== EXERCISE BRIEF ==
What lines in the entries below contain the word "framework"? Copy all of them.

== MATERIAL FOR THE TASK ==
_ _ _ _ _ _ _
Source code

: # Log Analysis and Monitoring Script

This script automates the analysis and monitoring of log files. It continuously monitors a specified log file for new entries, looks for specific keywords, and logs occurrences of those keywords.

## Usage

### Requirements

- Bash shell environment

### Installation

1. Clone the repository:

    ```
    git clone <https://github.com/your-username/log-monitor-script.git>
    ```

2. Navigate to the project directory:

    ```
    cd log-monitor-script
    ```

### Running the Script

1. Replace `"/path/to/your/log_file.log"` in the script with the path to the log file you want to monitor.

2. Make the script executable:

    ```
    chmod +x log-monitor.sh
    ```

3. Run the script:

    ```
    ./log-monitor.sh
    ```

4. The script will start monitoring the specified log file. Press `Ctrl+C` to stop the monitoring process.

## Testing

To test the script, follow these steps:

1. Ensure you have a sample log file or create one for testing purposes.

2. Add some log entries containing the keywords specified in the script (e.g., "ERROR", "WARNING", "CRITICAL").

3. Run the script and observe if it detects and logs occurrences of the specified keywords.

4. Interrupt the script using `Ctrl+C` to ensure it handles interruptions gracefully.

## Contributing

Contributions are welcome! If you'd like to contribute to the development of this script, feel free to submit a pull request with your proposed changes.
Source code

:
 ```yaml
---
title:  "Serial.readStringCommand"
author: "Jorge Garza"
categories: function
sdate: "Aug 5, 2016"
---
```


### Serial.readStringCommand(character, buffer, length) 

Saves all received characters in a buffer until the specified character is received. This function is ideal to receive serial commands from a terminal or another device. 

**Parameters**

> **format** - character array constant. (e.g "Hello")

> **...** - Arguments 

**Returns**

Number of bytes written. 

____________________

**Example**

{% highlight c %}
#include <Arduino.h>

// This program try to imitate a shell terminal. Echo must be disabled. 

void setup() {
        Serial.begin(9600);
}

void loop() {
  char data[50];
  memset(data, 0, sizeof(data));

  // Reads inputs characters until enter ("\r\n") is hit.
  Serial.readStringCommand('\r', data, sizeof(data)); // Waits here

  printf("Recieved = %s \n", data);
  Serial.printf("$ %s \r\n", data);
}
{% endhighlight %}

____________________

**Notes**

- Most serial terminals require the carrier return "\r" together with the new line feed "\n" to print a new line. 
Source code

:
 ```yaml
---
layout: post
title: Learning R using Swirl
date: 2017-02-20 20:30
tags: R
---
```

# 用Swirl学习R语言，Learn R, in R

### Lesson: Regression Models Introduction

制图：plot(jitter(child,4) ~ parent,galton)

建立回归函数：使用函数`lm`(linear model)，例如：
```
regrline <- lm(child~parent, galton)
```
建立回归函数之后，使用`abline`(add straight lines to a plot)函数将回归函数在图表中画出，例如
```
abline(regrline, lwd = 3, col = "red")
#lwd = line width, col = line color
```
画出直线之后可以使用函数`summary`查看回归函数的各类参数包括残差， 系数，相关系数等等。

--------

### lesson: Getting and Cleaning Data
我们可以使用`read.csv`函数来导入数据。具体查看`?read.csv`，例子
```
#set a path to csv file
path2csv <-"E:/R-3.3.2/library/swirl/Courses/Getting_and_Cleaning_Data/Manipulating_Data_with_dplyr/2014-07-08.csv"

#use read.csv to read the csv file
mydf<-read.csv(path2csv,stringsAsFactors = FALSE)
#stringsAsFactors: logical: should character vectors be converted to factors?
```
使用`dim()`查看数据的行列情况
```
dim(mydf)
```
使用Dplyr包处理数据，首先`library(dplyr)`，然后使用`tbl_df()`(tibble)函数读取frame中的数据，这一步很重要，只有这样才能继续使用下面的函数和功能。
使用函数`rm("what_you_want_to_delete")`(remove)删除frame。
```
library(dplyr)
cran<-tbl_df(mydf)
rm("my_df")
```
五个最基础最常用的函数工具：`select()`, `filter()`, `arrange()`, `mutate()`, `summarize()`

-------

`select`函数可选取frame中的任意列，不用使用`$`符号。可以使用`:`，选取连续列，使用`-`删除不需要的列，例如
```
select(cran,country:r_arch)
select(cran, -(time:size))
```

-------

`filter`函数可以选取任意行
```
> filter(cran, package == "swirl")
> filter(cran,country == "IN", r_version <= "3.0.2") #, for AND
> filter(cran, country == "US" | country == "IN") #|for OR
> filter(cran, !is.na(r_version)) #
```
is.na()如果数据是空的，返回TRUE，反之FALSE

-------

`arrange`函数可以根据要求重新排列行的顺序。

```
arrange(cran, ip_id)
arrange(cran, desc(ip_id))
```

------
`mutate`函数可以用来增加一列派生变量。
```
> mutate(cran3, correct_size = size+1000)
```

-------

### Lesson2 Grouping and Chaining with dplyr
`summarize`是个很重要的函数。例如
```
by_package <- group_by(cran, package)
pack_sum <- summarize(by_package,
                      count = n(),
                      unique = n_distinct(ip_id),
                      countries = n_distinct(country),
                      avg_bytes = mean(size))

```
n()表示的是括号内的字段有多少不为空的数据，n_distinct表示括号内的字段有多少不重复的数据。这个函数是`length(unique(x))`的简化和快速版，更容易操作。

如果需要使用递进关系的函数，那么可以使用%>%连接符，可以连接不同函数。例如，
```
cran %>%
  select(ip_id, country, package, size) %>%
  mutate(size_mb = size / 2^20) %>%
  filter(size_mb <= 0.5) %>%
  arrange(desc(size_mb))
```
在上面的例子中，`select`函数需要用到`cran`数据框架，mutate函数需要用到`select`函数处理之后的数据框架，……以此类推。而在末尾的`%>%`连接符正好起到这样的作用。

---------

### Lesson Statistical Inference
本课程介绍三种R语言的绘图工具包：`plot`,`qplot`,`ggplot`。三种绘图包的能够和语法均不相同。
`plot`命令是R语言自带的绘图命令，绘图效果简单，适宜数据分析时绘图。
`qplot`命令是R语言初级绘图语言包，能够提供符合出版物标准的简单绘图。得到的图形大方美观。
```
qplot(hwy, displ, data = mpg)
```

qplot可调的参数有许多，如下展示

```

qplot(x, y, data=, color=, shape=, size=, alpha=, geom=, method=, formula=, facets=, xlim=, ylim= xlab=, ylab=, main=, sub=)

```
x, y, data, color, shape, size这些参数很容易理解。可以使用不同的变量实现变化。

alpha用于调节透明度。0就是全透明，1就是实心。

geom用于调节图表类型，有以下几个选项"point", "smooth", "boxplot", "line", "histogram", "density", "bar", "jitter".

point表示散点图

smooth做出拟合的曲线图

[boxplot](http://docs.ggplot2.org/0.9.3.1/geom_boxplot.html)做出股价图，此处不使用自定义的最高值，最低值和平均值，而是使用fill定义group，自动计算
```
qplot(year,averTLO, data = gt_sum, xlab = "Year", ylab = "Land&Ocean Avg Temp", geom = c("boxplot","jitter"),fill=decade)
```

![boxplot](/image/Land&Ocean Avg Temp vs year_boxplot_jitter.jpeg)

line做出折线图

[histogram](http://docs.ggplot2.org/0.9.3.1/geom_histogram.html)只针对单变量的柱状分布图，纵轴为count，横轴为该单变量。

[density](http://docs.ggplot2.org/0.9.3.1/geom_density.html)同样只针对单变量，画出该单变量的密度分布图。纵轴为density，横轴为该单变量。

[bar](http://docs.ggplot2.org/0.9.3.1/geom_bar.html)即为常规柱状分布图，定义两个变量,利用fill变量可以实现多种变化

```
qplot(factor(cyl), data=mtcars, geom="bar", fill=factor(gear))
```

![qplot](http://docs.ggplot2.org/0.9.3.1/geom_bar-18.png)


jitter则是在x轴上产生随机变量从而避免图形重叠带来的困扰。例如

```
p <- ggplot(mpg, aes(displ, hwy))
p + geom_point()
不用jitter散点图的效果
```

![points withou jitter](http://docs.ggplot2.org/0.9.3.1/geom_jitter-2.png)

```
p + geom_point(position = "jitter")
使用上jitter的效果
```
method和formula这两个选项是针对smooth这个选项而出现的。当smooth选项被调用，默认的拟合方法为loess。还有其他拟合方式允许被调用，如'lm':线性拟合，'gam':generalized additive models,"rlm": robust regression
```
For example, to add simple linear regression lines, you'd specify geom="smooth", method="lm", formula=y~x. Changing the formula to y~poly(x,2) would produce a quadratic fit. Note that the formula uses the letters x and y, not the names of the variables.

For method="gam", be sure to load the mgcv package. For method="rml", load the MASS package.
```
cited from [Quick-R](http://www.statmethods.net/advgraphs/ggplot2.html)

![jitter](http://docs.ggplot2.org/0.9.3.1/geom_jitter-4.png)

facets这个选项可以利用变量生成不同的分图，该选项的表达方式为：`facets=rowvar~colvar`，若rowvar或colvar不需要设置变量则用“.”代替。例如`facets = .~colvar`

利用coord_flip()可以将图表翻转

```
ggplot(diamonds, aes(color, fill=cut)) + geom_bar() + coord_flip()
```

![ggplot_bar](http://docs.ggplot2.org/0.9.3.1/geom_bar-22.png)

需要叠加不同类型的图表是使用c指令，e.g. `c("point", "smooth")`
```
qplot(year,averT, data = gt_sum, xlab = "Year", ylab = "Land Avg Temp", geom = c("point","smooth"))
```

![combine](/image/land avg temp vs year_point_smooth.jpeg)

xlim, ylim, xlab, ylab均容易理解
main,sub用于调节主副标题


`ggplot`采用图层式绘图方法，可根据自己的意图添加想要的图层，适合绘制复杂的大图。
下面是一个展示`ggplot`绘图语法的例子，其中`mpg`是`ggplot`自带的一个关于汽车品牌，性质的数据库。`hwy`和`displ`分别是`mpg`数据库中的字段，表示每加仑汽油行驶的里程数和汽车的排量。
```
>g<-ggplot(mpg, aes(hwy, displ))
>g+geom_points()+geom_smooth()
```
_ _ _ _ _ _ _
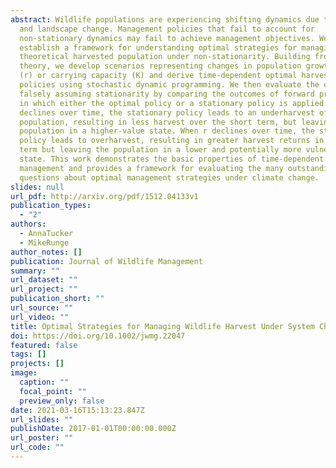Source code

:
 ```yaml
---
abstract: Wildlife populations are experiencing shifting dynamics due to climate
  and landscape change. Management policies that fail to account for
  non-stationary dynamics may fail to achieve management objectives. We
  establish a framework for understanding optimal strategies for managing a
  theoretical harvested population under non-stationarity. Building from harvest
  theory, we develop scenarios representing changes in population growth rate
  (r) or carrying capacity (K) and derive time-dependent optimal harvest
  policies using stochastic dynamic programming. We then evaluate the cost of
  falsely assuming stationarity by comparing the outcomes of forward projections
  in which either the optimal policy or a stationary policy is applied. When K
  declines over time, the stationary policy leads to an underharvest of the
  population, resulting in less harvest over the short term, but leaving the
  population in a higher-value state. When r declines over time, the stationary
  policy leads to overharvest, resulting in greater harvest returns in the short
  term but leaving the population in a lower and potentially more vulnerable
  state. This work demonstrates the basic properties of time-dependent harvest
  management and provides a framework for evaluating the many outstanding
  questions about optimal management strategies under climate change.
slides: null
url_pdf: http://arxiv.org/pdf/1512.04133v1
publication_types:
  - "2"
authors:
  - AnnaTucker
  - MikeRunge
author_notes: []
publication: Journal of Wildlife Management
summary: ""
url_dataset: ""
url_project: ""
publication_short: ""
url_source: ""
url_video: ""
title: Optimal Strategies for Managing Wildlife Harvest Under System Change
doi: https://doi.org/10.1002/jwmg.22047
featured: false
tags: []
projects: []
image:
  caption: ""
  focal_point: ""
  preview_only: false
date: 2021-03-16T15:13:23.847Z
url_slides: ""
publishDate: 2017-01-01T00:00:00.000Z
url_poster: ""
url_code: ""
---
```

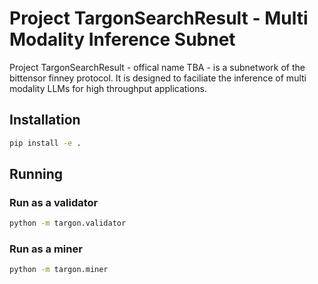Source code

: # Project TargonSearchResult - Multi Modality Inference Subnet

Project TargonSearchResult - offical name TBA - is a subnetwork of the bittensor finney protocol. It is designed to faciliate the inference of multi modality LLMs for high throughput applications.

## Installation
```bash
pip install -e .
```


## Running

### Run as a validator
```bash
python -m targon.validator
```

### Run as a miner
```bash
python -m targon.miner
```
_ _ _ _ _ _ _
== OUTPUT ==
  establish a framework for understanding optimal strategies for managing a
  management and provides a framework for evaluating the many outstanding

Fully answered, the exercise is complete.